Graylog2 / graylog2-server

Free and open log management
https://www.graylog.org
Other
7.42k stars 1.07k forks source link

Calculate and add field `gl2_ingested_message_size` to display number of bytes in `message`field #14307

Open dmuensterer opened 1 year ago

dmuensterer commented 1 year ago

In contrast to gl2_accounted_message_size which stores the number of bytes of all fields stored in Elasticsearch, there should be a field, storing the number of bytes of solely the message field.

We as a security services provider charge our customers for the size of logs ingested, and we currently have huge problems in using Graylog because we have no metrics available to see how much data the customer ingested into Graylog.

Current behaviour

No metrics to see the raw data size of a log

Expected behaviour

For each log, calculate a field gl2_ingested_message_size that contains the size of the message field in bytes.

bernd commented 1 year ago

@dmuensterer We discussed the request and decided not to add a feature for this specific request.

The message does not always contain the full message. For example, when using the beats collectors, the message field is only a small part of the complete message.

If you need the information, you can use pipeline rules to compute the size of message fields using the length() pipeline function. I hope that helps!

dmuensterer commented 1 year ago

Thank you for considering and the explanation. Would you be able to take it into consideration to always calculate the byte size of the ingested message, without regards to any fields?

bernd commented 1 year ago

@dmuensterer I will bring it up for discussion again.

For some supported input data, it can be problematic to get the byte size of an individual message. NetFlow, for example might send multiple messages in one packet. Same for pull-based inputs that fetch messages from cloud APIs.

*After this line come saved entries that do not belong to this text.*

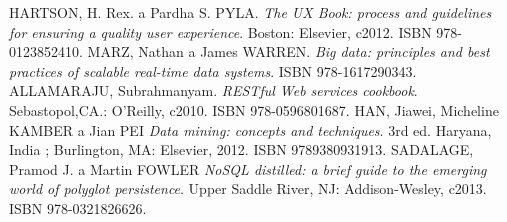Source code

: \begin{thebibliography}{99}
HARTSON, H. Rex. a Pardha S. PYLA.
\textit{The UX Book: process and guidelines for ensuring a quality user experience}. 
Boston: Elsevier, c2012. ISBN 978-0123852410.
MARZ, Nathan a James WARREN.
\textit{Big data: principles and best practices of scalable real-time data systems}. 
ISBN 978-1617290343.
ALLAMARAJU, Subrahmanyam.
\textit{RESTful Web services cookbook}.
Sebastopol,CA.: O'Reilly, c2010. ISBN 978-0596801687.
HAN, Jiawei, Micheline KAMBER a Jian PEI
\textit{Data mining: concepts and techniques}.
3rd ed. Haryana, India ; Burlington, MA: Elsevier, 2012. ISBN 9789380931913.
SADALAGE, Pramod J. a Martin FOWLER
\textit{NoSQL distilled: a brief guide to the emerging world of polyglot persistence}.
Upper Saddle River, NJ: Addison-Wesley, c2013. ISBN 978-0321826626.

\end{thebibliography}
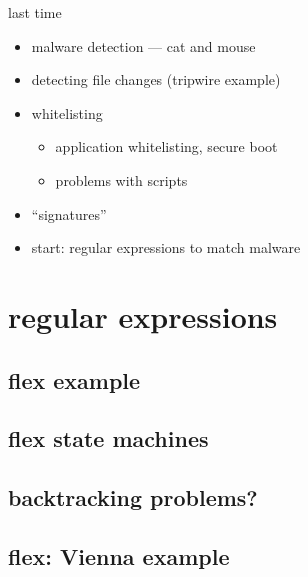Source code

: \date{}
\title{}
\date{}

\begin{frame}
    \titlepage
\end{frame}



\begin{frame}{last time}
    \begin{itemize}
    \item malware detection --- cat and mouse
    \item detecting file changes (tripwire example)
    \item whitelisting
        \begin{itemize}
        \item application whitelisting, secure boot
        \item problems with scripts
        \end{itemize}
    \item ``signatures''
    \item start: regular expressions to match malware
    \end{itemize}
\end{frame}

\section{regular expressions}


\subsection{flex example}


\subsection{flex state machines}




\subsection{backtracking problems?}




\subsection{flex: Vienna example}


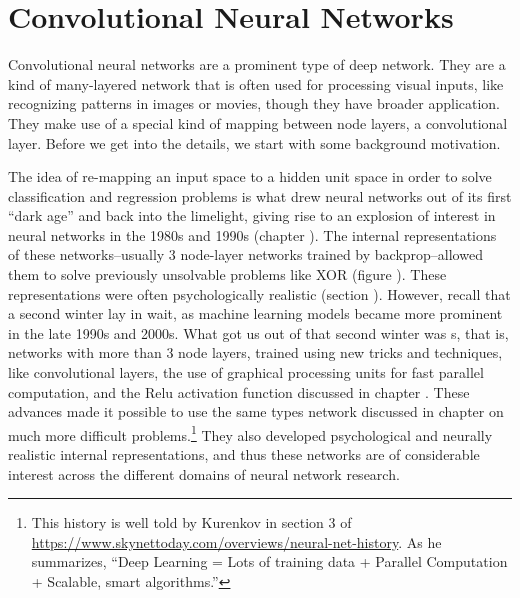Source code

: \chapter{Convolutional Neural Networks}\label{ch_cnn}



Convolutional neural networks are a prominent type of deep network. They are a kind of many-layered network that is often used for processing visual inputs, like recognizing patterns in images or movies, though they have broader application. They make use of a special kind of mapping between node layers, a convolutional layer. Before we get into the details, we start with some background motivation.

The idea of re-mapping an input space to a hidden unit space in order to solve classification and regression problems is what drew neural networks out of its first ``dark age'' and back into the limelight, giving rise to an explosion of interest in neural networks in the 1980s and 1990s (chapter ). The internal representations of these networks--usually 3 node-layer networks trained by backprop--allowed them to solve previously unsolvable problems like XOR (figure ). These representations were often psychologically realistic (section ). However, recall that a second  winter lay in wait, as machine learning models became more prominent in the late 1990s and 2000s. What got us out of that second winter was s, that is, networks with more than 3 node layers, trained using new tricks and techniques, like convolutional layers, the use of graphical processing units for fast parallel computation, and the Relu activation function discussed in chapter . These advances made it possible to use the same types network discussed in chapter  on much more difficult problems.\footnote{This history is well told by Kurenkov in section 3 of \url{https://www.skynettoday.com/overviews/neural-net-history}. As he summarizes, ``Deep Learning = Lots of training data + Parallel Computation + Scalable, smart algorithms.''}  They also developed psychological and neurally realistic internal representations, and thus these networks are of considerable interest across the different domains of neural network research.

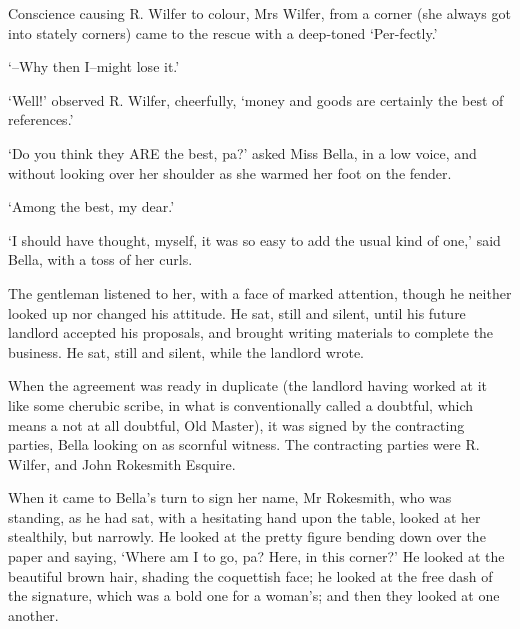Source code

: Conscience causing R. Wilfer to colour, Mrs Wilfer, from a corner (she
always got into stately corners) came to the rescue with a deep-toned
‘Per-fectly.’

‘--Why then I--might lose it.’

‘Well!’ observed R. Wilfer, cheerfully, ‘money and goods are certainly
the best of references.’

‘Do you think they ARE the best, pa?’ asked Miss Bella, in a low voice,
and without looking over her shoulder as she warmed her foot on the
fender.

‘Among the best, my dear.’

‘I should have thought, myself, it was so easy to add the usual kind of
one,’ said Bella, with a toss of her curls.

The gentleman listened to her, with a face of marked attention, though
he neither looked up nor changed his attitude. He sat, still and silent,
until his future landlord accepted his proposals, and brought writing
materials to complete the business. He sat, still and silent, while the
landlord wrote.

When the agreement was ready in duplicate (the landlord having worked
at it like some cherubic scribe, in what is conventionally called a
doubtful, which means a not at all doubtful, Old Master), it was signed
by the contracting parties, Bella looking on as scornful witness. The
contracting parties were R. Wilfer, and John Rokesmith Esquire.

When it came to Bella’s turn to sign her name, Mr Rokesmith, who was
standing, as he had sat, with a hesitating hand upon the table, looked
at her stealthily, but narrowly. He looked at the pretty figure bending
down over the paper and saying, ‘Where am I to go, pa? Here, in this
corner?’ He looked at the beautiful brown hair, shading the coquettish
face; he looked at the free dash of the signature, which was a bold one
for a woman’s; and then they looked at one another.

dmuensterer commented 1 year ago

Thanks. Two considerations from my side to maybe help with the issue:

Calculate the size of the message just before graylog would start with extractors/pipelines, to ensure that what’s being calculated belongs to a single message.

or (maybe simpler)

Provide more advanced metrics to be able to associate inputs with data size. E.g. show ingested data sizes for Input A from January 1st 00:00 to January 3rd 00:00.